Affordable ECommerce Tools for Small to Medium Merchants

QuickBooks

The Order Manager can work side-by-side with QuickBooks to help manage your business.  You use the Order Manager to handle your day-to-day operations.  You use QuickBooks for tax accounting, balancing your checkbook, paying your vendors, etc.  The Order Manager sends daily summaries of your sales, sales tax, shipping charges, cost of goods sold, bank deposits, etc. to QuickBooks.  You can export data to QuickBooks as often as you like.  It just takes a couple of button clicks, and your data goes directly into your QuickBooks data file.  It is not necessary to export and import text files.

There are three categories of information that can be exported:  sales information, deposits and vendor invoices.  You can configure the Order Manager to export whichever of those you want in QuickBooks.

Sales information is exported as General Journal Entries. It includes sales, sales taxes, shipping charges, discounts, surcharges, coupons and cost of goods sold. You can use one or more sales accounts. Items can be assigned to sales accounts individually, by inventory category, by a system-wide default sales account, or any combination of those methods.

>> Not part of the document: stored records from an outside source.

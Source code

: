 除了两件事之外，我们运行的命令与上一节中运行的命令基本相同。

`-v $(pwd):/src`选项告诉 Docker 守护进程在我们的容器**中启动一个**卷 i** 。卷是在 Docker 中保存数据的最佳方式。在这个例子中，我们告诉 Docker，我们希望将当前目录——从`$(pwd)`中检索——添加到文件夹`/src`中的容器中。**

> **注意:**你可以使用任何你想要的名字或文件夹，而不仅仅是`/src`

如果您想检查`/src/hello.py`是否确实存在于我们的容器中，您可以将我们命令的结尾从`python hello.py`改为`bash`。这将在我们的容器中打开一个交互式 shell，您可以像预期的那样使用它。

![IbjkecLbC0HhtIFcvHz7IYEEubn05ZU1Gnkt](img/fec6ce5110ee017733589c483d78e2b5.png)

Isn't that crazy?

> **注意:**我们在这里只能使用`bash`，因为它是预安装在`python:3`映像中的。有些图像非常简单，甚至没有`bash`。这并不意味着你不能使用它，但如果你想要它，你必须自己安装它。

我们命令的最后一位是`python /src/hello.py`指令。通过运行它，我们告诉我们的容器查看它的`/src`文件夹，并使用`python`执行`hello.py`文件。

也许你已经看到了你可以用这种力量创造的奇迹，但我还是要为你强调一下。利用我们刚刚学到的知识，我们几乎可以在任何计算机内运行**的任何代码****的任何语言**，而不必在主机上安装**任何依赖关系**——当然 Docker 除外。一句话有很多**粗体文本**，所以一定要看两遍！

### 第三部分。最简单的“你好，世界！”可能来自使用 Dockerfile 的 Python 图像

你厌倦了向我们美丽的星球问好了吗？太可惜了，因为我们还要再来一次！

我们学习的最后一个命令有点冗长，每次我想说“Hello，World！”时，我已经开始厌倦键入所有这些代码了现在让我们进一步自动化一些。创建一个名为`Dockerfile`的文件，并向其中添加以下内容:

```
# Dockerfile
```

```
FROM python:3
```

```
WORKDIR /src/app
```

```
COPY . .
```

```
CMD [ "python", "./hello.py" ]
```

Deposit Data includes Order Manager transactions, which are created whenever a payment is received or a credit is issued. Payments are exported as deposits, and are summarized by date and payment method, with an option to combine Visa and MasterCard payments. You can decide which payment methods should be exported, and to which QuickBooks accounts. To assist with reconciling your checking account, each payment method can have a number of “delay days” so, for example, you can assume that Visa and MasterCard payments are deposited to your account the next business day, but American Express and Discover charges take 5 days to be deposited. You can also set a cutoff time, so that payments received after that time of day are assumed to come in the following day.

Payments Due to Vendors. The Order Manager can generate purchase orders for both restocking and drop-shipping. When you receive an invoice from a vendor, you can reconcile it against your purchase orders. The program will then export the amount due to the vendor to QuickBooks, where you can make your payments.